■ **Goal of the exercise**: Work out the count of lines in the listing below that include "nextProps". Give that count alone.
================================
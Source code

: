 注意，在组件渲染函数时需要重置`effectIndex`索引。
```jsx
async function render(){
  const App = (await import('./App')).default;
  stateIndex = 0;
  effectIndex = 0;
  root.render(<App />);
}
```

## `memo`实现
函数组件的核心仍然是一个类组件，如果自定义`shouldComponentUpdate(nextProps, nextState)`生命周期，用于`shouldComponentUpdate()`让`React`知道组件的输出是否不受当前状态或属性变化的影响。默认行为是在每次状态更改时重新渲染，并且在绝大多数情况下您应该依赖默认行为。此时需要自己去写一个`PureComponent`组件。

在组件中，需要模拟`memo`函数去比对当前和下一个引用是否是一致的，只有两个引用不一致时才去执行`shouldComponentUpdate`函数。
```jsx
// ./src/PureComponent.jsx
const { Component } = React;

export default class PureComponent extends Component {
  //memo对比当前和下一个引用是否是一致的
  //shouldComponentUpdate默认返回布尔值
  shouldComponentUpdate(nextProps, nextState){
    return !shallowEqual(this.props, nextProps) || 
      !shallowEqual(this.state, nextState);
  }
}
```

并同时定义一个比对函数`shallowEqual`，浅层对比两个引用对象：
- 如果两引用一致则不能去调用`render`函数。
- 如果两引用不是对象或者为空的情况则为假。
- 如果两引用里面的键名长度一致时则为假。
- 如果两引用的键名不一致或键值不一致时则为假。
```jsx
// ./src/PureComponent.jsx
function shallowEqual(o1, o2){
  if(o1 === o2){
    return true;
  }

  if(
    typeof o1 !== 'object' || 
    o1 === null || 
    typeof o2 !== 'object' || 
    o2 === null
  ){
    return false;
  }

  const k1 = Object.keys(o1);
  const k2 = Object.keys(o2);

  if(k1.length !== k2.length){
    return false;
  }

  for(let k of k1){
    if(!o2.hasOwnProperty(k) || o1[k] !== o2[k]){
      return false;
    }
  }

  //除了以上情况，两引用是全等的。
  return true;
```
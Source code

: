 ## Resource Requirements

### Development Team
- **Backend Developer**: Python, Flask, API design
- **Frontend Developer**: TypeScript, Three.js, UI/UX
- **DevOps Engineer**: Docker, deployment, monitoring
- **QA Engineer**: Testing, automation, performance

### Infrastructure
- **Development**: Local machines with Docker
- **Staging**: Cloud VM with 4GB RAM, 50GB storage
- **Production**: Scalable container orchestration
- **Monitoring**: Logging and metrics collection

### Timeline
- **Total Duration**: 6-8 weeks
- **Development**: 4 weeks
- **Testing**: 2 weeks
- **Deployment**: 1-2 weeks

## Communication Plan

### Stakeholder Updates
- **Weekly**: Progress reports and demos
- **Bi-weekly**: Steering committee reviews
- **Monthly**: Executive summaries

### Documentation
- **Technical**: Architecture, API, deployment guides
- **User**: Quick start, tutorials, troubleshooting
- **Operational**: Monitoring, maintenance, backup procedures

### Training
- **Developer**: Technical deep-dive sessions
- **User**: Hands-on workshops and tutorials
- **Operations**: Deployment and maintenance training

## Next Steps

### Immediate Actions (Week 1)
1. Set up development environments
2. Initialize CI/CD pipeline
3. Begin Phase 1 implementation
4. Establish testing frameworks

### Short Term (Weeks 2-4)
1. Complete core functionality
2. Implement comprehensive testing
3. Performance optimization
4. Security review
================================
■ **Your response**: 3